Work instruction >> Using the data below, return every line that holds the word "Promise".

Input material >>
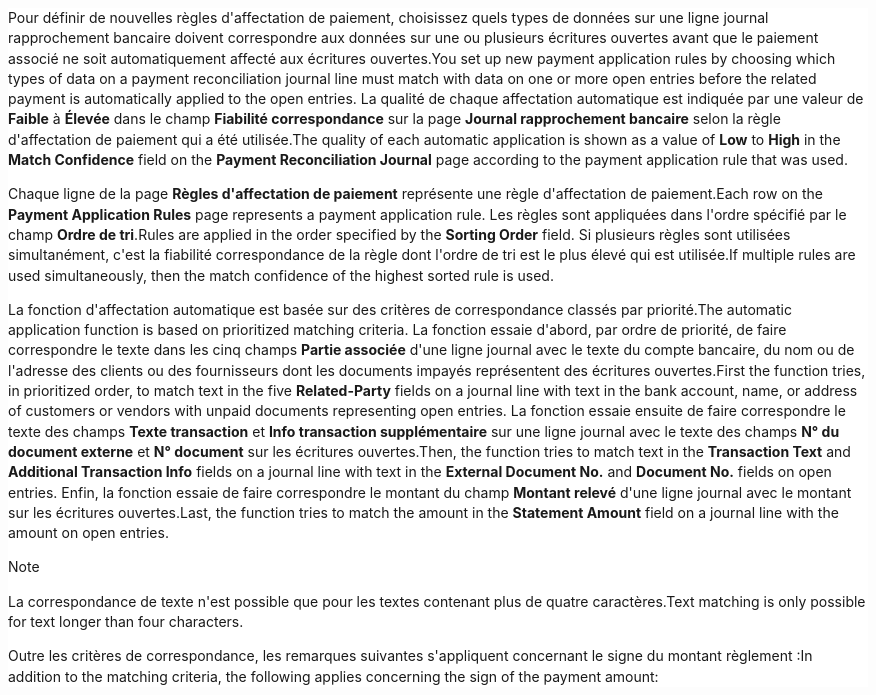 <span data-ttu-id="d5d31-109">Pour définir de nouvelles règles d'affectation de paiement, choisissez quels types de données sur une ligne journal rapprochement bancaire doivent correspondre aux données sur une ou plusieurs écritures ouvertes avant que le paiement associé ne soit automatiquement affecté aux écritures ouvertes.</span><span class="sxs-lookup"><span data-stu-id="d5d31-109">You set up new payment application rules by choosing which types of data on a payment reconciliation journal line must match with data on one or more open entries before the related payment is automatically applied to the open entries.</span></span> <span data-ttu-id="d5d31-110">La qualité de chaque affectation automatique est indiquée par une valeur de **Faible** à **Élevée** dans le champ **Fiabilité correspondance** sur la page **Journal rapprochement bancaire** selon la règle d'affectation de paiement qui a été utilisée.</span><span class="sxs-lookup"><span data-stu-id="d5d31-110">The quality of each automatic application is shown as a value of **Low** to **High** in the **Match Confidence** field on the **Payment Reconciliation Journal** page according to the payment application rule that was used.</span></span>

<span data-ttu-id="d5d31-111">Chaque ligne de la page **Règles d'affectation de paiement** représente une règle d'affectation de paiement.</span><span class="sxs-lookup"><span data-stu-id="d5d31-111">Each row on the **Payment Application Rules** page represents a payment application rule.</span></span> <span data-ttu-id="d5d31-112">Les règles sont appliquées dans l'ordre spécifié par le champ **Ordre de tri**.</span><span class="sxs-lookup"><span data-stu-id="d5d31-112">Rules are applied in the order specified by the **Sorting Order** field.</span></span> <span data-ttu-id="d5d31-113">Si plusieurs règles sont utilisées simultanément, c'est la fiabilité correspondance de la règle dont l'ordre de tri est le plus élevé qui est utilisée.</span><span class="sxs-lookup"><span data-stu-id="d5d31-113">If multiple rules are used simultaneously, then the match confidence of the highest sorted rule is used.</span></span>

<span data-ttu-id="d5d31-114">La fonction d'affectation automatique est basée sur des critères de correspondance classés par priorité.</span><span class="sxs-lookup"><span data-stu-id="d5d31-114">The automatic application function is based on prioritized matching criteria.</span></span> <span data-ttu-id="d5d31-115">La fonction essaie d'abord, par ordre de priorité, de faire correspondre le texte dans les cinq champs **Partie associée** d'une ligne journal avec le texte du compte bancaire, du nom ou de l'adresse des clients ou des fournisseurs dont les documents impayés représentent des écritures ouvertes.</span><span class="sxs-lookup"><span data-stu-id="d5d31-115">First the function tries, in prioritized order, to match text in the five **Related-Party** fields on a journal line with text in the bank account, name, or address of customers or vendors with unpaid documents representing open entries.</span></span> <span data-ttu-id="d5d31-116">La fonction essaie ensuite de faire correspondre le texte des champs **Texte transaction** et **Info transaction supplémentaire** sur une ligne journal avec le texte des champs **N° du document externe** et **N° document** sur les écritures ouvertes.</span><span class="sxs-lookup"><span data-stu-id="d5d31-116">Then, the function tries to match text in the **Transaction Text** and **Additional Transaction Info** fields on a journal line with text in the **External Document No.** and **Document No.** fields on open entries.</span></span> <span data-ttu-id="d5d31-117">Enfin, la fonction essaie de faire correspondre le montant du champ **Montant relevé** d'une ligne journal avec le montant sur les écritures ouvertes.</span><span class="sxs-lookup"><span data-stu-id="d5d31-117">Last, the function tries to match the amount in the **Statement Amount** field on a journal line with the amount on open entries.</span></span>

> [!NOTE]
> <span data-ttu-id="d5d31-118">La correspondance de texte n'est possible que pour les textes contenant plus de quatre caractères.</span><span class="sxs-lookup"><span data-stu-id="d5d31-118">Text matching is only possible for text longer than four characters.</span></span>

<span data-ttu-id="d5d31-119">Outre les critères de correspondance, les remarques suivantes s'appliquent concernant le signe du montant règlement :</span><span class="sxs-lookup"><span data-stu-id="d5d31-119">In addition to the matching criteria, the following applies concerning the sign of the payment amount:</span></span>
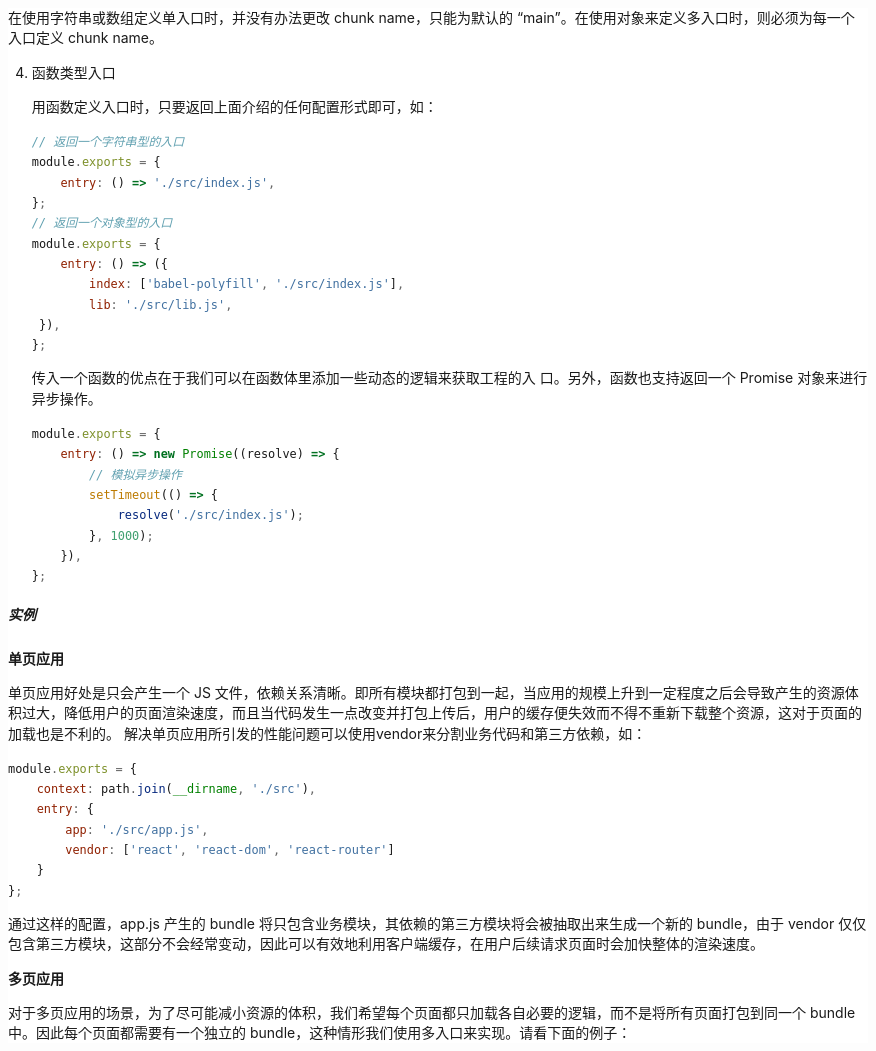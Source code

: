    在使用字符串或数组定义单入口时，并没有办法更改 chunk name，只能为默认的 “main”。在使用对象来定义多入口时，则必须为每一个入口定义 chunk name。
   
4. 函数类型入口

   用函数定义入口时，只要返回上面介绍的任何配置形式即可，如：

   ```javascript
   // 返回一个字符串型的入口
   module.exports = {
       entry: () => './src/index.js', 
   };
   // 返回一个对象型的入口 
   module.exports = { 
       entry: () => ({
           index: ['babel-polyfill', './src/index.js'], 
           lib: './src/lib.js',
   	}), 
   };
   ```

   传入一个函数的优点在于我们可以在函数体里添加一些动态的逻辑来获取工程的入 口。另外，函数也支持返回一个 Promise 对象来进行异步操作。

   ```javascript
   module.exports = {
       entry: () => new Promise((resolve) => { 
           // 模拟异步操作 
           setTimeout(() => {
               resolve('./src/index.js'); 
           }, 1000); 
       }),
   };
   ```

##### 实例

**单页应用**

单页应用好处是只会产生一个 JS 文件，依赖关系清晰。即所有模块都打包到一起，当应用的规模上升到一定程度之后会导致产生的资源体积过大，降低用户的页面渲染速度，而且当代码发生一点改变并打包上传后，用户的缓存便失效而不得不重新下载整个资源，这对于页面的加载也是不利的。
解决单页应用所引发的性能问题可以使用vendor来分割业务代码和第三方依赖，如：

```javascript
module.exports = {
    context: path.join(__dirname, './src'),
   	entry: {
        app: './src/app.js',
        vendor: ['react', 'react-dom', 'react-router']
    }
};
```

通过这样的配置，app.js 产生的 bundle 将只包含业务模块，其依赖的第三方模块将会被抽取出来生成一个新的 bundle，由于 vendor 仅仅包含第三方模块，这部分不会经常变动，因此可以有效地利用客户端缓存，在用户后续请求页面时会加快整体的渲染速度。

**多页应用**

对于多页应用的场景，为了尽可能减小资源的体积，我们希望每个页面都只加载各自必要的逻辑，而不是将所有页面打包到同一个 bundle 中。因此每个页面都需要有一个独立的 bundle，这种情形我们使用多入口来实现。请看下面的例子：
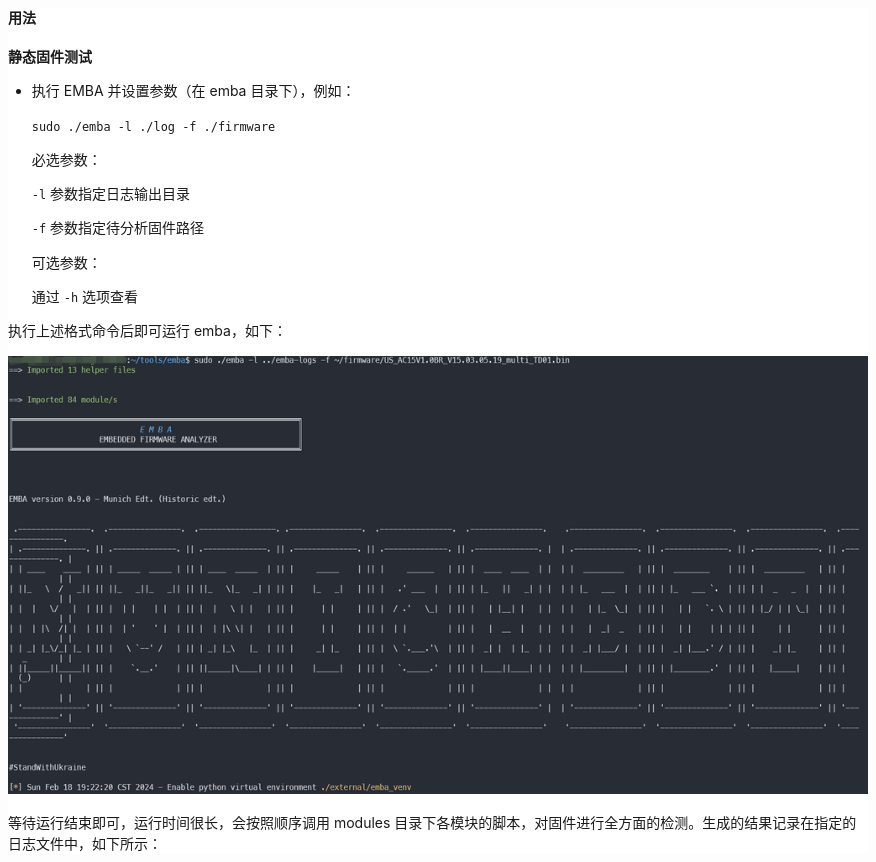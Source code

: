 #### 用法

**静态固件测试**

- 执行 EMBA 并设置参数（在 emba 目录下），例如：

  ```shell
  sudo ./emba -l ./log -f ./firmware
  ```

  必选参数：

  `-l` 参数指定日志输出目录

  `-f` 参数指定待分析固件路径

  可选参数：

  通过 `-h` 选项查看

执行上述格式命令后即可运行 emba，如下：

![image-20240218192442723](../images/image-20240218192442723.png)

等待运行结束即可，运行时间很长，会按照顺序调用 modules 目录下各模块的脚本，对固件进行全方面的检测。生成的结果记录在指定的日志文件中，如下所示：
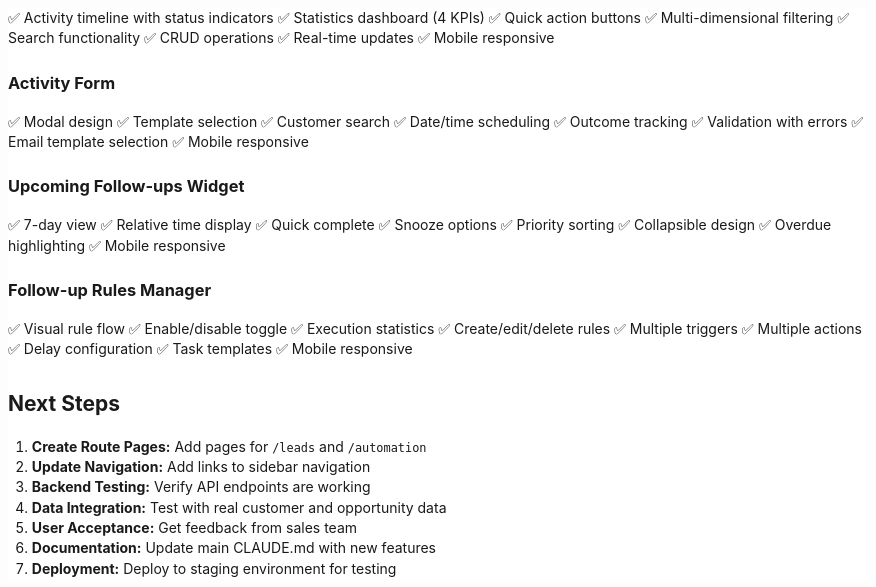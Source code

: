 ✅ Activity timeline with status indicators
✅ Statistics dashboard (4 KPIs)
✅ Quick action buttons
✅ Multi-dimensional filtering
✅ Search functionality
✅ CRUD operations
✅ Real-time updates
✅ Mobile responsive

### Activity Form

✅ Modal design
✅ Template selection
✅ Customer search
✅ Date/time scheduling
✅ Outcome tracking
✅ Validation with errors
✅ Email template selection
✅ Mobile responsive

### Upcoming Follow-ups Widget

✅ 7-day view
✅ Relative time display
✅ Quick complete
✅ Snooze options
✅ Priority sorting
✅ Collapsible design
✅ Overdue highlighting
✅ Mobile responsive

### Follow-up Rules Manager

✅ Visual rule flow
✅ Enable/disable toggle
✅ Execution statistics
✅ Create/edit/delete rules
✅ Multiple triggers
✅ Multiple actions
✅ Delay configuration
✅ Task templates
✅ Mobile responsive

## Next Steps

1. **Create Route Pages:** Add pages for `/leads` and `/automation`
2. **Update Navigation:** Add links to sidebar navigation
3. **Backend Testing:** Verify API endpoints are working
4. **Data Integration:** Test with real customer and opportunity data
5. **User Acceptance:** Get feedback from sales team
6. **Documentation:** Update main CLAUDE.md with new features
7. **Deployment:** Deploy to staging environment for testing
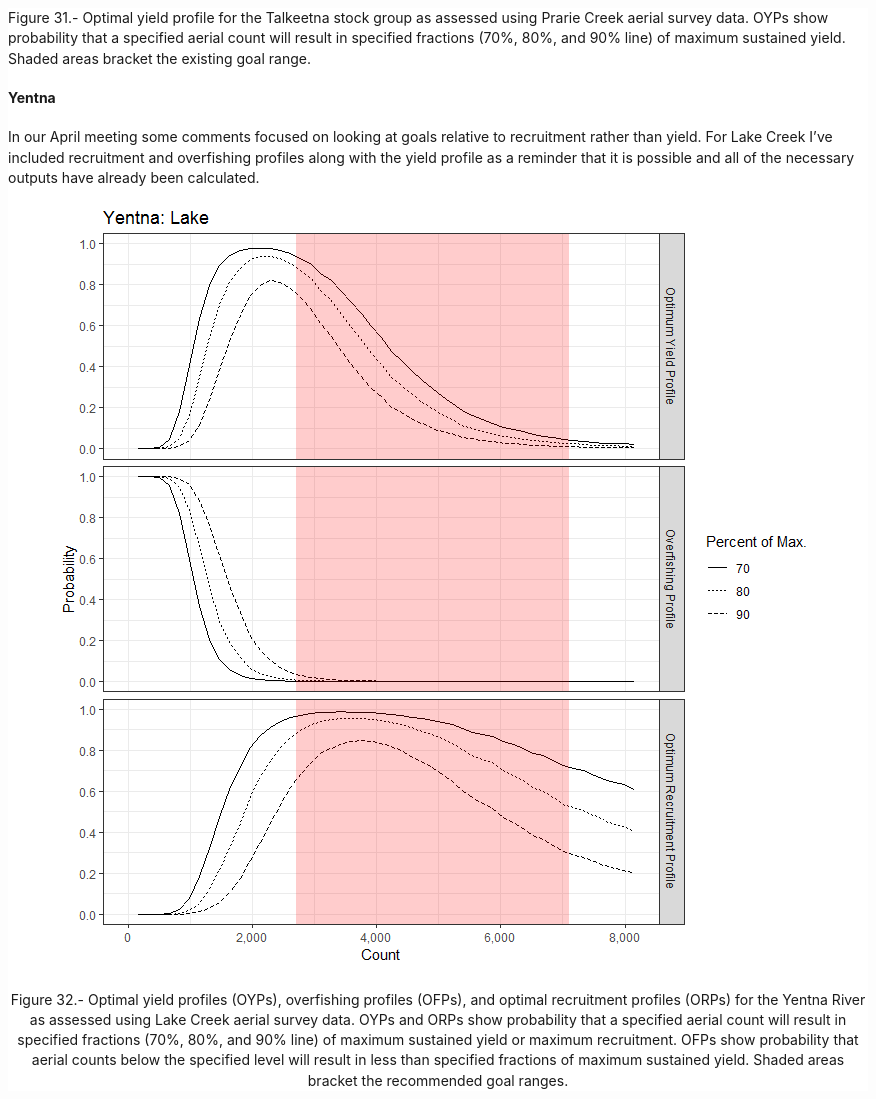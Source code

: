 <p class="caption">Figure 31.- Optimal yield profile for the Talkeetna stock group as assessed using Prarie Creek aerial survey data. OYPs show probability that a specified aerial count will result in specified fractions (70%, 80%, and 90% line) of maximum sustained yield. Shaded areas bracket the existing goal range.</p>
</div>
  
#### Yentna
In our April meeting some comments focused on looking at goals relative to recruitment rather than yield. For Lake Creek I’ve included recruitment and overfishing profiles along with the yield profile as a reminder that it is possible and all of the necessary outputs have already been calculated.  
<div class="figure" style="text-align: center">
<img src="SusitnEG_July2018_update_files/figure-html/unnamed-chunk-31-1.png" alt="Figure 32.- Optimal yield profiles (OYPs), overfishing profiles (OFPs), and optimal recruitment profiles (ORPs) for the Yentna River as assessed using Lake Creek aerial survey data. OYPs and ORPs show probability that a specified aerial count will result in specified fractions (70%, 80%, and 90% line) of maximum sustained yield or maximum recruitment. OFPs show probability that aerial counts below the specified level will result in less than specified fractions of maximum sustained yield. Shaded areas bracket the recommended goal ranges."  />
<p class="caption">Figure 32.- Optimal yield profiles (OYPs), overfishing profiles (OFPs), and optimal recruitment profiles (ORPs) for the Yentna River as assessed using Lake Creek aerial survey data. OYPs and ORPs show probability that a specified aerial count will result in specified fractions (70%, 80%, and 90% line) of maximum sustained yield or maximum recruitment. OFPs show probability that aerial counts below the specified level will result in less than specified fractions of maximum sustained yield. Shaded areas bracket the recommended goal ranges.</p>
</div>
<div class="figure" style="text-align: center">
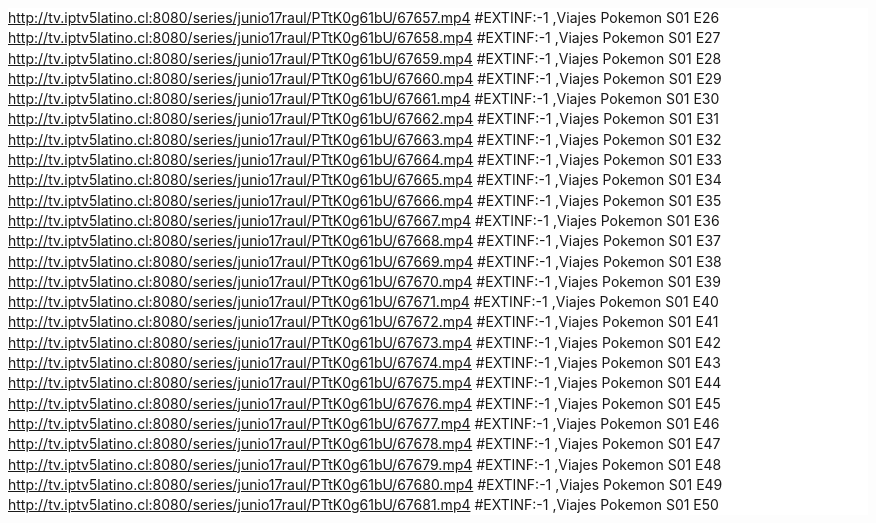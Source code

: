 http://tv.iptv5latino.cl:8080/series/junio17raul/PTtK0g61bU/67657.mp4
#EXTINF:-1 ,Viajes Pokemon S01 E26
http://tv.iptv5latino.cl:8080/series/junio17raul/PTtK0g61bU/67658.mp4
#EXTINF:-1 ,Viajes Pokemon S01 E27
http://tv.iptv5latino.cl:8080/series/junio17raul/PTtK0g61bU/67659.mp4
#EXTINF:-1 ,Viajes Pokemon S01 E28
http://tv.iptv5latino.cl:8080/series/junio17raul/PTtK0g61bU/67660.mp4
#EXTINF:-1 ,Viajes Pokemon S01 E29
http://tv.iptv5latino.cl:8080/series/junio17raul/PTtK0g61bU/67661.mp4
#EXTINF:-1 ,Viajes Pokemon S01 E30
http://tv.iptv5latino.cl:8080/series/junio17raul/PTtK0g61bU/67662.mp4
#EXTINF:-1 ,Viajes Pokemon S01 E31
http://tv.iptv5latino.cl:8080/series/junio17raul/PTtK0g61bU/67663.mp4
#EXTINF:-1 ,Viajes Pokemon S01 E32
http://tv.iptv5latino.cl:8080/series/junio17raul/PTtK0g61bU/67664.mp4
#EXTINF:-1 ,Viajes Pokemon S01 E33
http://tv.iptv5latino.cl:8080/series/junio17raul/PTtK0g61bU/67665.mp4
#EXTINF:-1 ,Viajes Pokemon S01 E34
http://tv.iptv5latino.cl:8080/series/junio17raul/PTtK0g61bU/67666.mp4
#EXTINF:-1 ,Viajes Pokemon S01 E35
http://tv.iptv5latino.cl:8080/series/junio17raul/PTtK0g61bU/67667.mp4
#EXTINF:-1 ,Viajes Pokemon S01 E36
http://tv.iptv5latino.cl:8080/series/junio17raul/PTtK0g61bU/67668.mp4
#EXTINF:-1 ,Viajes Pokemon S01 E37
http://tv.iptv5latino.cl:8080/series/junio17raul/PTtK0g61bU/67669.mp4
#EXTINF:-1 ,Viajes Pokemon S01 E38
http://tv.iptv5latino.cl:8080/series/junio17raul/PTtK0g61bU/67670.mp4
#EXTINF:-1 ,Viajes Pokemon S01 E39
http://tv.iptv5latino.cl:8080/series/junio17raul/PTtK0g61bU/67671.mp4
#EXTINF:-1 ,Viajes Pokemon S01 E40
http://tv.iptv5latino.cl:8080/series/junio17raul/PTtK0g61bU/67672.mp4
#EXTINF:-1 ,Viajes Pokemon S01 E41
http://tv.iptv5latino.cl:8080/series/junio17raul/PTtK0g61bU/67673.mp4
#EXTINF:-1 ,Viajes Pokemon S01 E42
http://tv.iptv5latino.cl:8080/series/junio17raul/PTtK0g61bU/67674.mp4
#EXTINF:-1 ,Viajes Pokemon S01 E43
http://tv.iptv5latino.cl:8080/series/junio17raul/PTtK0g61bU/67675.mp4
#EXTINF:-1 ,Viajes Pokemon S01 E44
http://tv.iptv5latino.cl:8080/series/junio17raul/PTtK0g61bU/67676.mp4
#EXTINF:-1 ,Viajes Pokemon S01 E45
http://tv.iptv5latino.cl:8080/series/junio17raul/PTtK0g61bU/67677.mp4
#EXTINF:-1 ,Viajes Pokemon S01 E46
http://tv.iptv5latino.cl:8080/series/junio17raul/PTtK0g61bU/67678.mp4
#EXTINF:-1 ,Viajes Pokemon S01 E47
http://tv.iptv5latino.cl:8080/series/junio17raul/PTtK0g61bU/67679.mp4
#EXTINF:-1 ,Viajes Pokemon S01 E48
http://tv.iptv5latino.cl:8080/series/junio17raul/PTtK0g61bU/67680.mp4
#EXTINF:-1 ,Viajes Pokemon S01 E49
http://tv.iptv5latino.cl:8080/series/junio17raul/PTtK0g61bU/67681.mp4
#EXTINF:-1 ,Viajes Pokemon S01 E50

Written answer >>
   传入一个函数的优点在于我们可以在函数体里添加一些动态的逻辑来获取工程的入 口。另外，函数也支持返回一个 Promise 对象来进行异步操作。
       entry: () => new Promise((resolve) => { 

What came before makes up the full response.